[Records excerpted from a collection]
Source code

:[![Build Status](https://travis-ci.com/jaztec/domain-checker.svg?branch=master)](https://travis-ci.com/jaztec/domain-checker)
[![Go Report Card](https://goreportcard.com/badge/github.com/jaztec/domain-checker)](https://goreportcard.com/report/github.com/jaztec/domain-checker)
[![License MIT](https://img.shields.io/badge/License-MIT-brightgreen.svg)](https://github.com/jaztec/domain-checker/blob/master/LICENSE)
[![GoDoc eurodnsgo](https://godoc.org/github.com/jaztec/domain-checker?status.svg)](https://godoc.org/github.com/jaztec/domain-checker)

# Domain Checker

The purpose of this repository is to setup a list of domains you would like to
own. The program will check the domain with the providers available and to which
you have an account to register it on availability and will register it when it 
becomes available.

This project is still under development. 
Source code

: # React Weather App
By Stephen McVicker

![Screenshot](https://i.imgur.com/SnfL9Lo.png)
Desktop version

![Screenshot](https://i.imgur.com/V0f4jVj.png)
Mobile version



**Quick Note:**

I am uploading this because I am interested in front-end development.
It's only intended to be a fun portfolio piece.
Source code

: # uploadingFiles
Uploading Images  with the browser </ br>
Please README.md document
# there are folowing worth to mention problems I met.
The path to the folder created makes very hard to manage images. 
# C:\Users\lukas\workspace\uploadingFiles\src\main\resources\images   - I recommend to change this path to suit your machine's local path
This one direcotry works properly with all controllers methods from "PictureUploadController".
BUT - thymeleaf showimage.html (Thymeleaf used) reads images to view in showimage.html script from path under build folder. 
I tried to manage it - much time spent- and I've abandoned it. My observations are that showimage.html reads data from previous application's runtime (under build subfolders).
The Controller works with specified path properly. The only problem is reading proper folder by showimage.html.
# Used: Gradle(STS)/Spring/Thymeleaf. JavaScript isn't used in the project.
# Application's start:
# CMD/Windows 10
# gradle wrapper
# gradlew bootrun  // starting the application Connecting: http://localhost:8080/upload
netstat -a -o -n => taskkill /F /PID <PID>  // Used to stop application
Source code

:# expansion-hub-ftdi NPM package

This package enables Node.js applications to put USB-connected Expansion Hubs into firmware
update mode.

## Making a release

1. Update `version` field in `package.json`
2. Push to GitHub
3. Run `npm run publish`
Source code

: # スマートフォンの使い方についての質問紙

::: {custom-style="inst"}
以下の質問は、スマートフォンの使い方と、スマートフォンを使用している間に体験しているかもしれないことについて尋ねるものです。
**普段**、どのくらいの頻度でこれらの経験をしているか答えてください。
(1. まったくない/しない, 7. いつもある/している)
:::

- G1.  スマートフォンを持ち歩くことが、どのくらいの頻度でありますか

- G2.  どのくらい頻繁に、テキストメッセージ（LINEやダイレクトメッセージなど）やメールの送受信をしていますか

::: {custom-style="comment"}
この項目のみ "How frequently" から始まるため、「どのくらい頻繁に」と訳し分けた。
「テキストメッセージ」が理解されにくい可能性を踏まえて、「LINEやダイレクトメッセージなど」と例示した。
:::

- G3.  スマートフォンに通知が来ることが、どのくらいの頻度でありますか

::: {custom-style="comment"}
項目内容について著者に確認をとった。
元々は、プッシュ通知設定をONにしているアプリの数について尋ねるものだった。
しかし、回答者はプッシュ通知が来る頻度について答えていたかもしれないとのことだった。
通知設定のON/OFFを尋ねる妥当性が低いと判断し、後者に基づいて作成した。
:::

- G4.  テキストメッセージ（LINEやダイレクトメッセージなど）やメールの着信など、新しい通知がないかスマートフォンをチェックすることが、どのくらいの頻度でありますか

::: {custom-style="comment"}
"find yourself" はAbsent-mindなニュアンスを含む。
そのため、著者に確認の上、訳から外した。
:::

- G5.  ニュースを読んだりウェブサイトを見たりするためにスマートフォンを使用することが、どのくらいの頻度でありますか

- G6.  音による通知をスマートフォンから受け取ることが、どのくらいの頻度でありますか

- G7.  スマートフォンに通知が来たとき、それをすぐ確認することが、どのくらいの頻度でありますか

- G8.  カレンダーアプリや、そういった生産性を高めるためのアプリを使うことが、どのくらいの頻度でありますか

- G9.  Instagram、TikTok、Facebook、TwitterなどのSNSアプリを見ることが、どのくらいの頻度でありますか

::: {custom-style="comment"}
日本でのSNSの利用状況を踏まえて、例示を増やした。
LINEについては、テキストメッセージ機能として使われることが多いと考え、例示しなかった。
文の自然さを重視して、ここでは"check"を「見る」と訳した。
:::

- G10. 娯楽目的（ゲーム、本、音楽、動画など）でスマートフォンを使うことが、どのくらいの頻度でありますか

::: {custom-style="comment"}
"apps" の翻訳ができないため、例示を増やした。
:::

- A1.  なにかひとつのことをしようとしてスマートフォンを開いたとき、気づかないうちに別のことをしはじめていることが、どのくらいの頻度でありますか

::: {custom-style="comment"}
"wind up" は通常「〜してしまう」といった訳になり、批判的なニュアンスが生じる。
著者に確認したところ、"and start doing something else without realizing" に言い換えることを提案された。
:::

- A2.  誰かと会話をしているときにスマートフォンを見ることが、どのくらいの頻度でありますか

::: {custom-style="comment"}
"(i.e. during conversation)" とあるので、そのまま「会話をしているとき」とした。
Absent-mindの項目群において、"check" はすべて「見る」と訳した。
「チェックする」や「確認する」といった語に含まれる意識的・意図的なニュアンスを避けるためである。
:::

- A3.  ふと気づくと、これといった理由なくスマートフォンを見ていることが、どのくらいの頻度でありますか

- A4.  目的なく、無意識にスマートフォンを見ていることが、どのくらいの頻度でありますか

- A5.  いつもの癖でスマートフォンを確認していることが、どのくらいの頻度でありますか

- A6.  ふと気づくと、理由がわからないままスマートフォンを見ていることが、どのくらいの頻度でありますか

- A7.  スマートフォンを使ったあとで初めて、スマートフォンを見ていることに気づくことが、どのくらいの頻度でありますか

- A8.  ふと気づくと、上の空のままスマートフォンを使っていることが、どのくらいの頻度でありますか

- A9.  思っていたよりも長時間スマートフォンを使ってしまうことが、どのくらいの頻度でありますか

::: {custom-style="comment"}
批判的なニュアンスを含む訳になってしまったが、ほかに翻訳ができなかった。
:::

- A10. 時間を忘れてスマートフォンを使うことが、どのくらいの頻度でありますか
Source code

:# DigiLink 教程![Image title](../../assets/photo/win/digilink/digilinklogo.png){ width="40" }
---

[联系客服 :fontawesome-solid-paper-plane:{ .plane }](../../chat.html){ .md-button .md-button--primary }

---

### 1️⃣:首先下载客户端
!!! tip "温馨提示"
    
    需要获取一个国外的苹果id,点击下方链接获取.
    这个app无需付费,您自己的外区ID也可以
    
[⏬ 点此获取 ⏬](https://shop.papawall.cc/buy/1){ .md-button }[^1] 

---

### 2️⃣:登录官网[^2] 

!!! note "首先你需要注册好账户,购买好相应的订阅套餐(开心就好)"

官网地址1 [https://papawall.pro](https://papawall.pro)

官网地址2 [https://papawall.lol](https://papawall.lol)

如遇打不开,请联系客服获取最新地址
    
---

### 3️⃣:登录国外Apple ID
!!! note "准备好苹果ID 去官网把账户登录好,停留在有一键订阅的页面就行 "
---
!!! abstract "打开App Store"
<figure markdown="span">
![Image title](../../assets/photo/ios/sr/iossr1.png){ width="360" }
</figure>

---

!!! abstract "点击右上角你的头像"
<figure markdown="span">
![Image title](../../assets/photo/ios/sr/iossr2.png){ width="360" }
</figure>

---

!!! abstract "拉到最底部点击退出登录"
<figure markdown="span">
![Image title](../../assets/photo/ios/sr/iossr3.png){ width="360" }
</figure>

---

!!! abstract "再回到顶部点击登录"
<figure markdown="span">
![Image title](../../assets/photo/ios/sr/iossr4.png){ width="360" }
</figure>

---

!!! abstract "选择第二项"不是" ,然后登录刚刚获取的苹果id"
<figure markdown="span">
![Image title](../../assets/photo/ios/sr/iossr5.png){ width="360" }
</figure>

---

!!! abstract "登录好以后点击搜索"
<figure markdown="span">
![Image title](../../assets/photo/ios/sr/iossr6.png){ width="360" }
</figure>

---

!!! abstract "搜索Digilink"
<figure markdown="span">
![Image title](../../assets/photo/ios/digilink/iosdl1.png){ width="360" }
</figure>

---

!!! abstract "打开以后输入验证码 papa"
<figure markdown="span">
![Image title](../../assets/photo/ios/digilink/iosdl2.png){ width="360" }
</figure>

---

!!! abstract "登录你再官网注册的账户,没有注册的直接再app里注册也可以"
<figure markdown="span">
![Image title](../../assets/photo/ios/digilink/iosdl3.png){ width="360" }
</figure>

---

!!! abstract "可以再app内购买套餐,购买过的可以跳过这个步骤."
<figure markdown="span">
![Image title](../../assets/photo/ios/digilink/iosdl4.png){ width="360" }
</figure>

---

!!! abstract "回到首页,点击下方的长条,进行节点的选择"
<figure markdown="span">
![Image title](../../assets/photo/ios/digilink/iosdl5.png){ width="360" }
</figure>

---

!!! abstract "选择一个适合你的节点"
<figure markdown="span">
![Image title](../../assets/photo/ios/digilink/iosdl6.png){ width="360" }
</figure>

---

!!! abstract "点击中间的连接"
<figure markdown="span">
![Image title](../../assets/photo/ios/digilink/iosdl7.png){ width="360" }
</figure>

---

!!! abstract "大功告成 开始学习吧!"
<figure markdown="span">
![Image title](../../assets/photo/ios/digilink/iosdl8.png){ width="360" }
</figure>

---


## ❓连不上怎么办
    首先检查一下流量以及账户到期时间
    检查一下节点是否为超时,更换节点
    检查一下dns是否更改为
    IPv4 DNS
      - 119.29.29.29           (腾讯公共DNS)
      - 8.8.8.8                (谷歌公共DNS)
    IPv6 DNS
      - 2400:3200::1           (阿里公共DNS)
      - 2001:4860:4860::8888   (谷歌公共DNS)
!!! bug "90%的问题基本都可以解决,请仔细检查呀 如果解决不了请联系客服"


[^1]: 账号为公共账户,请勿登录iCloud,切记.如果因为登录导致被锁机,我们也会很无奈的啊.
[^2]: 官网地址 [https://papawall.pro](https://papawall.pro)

▶ **WORK TO BE COMPLETED**: With "available" as the search string, filter the records and return each line that has it.

▶ **ANSWER TO THIS EXERCISE**:
own. The program will check the domain with the providers available and to which
becomes available.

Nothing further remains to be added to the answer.